### AIM OF THE EXERCISE
Figure out the number of lines in the entries that hold the string "communication", then give that number and nothing else.

### INPUT DATA
________________

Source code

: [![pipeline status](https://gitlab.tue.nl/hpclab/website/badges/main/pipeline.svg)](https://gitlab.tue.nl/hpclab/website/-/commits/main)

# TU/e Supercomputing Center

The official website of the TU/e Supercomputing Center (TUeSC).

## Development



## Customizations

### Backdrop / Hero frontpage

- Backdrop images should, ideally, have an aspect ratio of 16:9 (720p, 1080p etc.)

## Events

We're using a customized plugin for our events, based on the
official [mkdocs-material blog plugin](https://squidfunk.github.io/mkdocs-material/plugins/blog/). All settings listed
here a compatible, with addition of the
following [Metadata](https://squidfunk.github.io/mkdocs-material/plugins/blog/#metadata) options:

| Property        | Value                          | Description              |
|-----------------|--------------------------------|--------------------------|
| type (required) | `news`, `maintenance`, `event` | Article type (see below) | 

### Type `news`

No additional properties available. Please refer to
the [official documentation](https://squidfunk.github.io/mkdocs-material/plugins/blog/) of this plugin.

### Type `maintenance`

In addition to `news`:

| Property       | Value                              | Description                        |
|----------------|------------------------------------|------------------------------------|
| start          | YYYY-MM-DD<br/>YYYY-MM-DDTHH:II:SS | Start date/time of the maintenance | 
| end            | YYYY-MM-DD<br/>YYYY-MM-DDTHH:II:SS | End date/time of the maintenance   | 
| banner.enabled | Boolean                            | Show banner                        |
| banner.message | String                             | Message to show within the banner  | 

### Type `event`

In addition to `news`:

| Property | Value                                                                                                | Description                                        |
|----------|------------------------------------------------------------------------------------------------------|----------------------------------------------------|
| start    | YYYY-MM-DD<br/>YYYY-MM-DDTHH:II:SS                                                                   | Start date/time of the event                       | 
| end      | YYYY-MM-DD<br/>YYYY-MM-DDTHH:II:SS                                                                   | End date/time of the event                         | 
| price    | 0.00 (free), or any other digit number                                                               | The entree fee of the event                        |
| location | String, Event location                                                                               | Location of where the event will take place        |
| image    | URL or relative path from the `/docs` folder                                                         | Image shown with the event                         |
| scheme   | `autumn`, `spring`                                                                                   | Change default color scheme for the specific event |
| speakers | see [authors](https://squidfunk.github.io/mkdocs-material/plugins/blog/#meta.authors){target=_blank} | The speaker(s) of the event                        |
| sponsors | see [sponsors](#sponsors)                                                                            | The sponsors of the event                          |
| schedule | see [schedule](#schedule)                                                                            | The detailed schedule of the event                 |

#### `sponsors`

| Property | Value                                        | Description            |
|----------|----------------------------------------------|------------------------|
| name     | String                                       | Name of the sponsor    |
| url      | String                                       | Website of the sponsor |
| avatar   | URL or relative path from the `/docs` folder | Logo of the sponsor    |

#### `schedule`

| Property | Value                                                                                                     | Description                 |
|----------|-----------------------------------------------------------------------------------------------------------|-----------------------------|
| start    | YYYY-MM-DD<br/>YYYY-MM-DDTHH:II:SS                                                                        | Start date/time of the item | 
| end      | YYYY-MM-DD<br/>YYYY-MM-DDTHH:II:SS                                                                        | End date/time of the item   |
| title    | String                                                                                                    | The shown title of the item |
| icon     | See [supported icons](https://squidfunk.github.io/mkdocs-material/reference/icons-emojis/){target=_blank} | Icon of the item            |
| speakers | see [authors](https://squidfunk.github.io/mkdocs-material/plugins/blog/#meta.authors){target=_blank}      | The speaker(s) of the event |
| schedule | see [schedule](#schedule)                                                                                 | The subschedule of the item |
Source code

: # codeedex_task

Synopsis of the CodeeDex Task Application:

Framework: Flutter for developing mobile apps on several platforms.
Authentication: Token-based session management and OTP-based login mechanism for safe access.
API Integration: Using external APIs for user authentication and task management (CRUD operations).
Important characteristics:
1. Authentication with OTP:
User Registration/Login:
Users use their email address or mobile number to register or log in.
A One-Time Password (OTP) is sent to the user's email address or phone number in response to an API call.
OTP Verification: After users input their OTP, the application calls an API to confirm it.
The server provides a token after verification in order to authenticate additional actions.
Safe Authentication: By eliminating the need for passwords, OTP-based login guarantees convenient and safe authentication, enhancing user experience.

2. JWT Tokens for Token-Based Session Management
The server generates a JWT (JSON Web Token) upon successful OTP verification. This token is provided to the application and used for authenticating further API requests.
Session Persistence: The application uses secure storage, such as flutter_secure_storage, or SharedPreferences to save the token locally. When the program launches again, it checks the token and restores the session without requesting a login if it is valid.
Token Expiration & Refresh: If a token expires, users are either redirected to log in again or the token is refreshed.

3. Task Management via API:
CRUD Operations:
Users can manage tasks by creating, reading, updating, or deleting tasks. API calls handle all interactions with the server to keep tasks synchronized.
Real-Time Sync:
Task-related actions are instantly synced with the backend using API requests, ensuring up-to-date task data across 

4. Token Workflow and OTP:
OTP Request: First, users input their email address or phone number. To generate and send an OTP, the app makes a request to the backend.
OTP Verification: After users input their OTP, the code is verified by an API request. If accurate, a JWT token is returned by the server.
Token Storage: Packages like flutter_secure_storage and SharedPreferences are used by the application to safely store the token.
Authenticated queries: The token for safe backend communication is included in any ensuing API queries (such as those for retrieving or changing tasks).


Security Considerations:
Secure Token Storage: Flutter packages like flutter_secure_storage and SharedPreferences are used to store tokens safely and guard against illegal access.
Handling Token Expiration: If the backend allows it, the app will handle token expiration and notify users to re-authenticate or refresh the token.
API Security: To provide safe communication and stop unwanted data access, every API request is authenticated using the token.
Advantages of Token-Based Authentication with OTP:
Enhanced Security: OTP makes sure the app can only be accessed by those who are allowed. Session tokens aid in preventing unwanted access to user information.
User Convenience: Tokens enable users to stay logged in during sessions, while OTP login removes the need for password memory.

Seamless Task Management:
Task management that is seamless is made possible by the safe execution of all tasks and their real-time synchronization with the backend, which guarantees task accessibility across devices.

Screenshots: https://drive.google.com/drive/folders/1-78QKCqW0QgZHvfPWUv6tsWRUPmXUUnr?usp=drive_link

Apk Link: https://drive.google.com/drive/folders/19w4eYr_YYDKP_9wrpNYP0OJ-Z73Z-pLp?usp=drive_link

________________

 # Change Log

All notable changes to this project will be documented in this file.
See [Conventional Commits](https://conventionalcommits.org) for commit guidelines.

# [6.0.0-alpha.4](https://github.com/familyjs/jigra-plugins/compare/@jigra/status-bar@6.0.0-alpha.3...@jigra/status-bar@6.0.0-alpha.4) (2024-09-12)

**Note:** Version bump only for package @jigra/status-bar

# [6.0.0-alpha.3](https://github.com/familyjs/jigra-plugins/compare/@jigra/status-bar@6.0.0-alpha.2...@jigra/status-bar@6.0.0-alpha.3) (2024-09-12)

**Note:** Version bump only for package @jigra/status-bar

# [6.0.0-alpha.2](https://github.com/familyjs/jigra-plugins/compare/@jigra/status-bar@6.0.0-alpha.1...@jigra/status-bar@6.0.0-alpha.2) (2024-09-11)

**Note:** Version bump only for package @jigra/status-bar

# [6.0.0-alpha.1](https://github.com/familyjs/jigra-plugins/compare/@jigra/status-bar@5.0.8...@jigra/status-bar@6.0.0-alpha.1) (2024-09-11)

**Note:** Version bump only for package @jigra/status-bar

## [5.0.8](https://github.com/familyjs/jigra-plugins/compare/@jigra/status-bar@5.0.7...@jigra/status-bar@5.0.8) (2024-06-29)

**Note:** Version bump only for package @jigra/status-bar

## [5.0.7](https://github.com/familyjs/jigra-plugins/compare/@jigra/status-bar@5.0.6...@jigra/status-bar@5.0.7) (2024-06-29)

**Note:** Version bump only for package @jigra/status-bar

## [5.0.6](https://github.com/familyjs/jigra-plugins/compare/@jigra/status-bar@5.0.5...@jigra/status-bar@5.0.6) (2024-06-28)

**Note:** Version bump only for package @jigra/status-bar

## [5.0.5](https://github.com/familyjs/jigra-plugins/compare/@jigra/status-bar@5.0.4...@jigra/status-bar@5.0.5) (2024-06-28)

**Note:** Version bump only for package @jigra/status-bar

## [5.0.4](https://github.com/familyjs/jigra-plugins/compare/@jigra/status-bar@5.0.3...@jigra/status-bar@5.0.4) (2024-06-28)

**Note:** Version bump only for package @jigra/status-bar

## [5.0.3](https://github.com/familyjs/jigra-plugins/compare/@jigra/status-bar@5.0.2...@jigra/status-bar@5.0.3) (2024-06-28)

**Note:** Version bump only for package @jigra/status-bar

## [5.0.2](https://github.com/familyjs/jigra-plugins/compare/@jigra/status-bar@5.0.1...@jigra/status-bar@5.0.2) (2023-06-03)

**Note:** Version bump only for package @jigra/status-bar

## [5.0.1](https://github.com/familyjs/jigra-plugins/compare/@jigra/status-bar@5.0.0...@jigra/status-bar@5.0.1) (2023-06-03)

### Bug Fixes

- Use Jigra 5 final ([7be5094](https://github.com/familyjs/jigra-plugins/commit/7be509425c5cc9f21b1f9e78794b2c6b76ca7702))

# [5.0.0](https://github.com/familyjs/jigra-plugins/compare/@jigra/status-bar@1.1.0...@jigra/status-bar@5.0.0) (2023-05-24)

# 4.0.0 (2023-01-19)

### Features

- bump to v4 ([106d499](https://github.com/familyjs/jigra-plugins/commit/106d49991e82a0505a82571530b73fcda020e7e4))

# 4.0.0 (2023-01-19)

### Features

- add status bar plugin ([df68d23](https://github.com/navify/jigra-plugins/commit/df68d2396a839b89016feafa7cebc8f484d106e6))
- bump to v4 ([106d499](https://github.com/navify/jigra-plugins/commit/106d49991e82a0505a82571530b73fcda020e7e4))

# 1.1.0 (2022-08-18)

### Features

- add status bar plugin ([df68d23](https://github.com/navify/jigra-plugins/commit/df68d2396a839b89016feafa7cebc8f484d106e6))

________________

### REPLY TO THE EXERCISE
2